The article provides a very detailed exploration of all of the fun challenges you can face designing FFIs with Rust, but there's a good chance you can "get away" with simpler approaches if you think ahead a bit.
In our case, we call into Rust from Kotlin using JNI [0] and Swift using swift-bridge [1]. Thankfully our use case for the FFI [2] is for non-performance-critical calls and the data structures are fairly simple, so we just serialize objects with JSON.
No major issues so far.
One thing I am surprised hasn't been mentioned so far is Mozilla's UniFFI [3] which seems to solve some of the issues brought up in the article. We plan to switch to that once our FFI requirements become more complex.
If you want to interop well with Rust code, it feels to me like your language has to inherit so many Rust semantics, that I'm questioning myself why I would use it over Rust.
If you're making a new language, just have good interop with C. Most libraries worth using are written in C. Calling into C is trivial* and enforces almost no limitations on what you can do language-design wise.
* trivial, with the somewhat sizable asterisk that you have to rewrite the header files in your language.
I wish Rust would standardize their ABI already. I started a project to call Rust from Common Lisp, but haven't got very far. It's a lot of work, and they can break compatibility at any time.
If they really want to replace C and C++ then they really need to support being called from third party languages.
Rust already has a C ABI for those cases. Also, the C++ example is kinda bad because it doesn't have a standard ABI (only a bunch of implementation specific ones); they also mostly treat this ABI as stable, but this is also detrimental because it is making the performance of some features suboptimal (e.g. `unique_ptr`)

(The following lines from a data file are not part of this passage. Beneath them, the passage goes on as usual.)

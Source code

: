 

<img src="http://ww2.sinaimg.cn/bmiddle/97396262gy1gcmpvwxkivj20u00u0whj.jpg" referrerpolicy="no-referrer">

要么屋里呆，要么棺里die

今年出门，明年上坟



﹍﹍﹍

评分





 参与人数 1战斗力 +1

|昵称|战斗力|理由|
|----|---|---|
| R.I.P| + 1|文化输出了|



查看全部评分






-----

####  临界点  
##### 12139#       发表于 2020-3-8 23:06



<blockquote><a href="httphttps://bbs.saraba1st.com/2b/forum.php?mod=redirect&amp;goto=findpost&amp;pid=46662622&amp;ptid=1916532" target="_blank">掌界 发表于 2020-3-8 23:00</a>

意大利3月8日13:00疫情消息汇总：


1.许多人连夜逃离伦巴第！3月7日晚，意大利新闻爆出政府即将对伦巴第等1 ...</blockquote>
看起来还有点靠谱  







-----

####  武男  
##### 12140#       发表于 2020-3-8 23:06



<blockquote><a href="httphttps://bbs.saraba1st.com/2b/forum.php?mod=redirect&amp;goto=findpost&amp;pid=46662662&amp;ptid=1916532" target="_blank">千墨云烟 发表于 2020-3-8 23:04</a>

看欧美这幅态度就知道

I've been looking into this, and I suspect that one actually needs surprisingly little to interoperate safely with Rust.
TL;DR: The lowest common denominator between Rust and any other memory-safe language is a borrow-less affine type.
The key insight is that Rust is actually several different mechanisms stacked on top of each other.
To illustrate, imagine a program in a Rust-like language.
Now, refactor it so you don't have any & references, only &mut. It actually works, if you're willing to refactor a bit: you'll be storing a lot of things in collections and referring to them by index, and cloning even more, but nothing too bad.
Now, go even further and refactor the program to not have any &mut either. This requires some acrobatics: you'll be temporarily removing things from those collections and moving things into and out of functions like in [2], but it's still possible.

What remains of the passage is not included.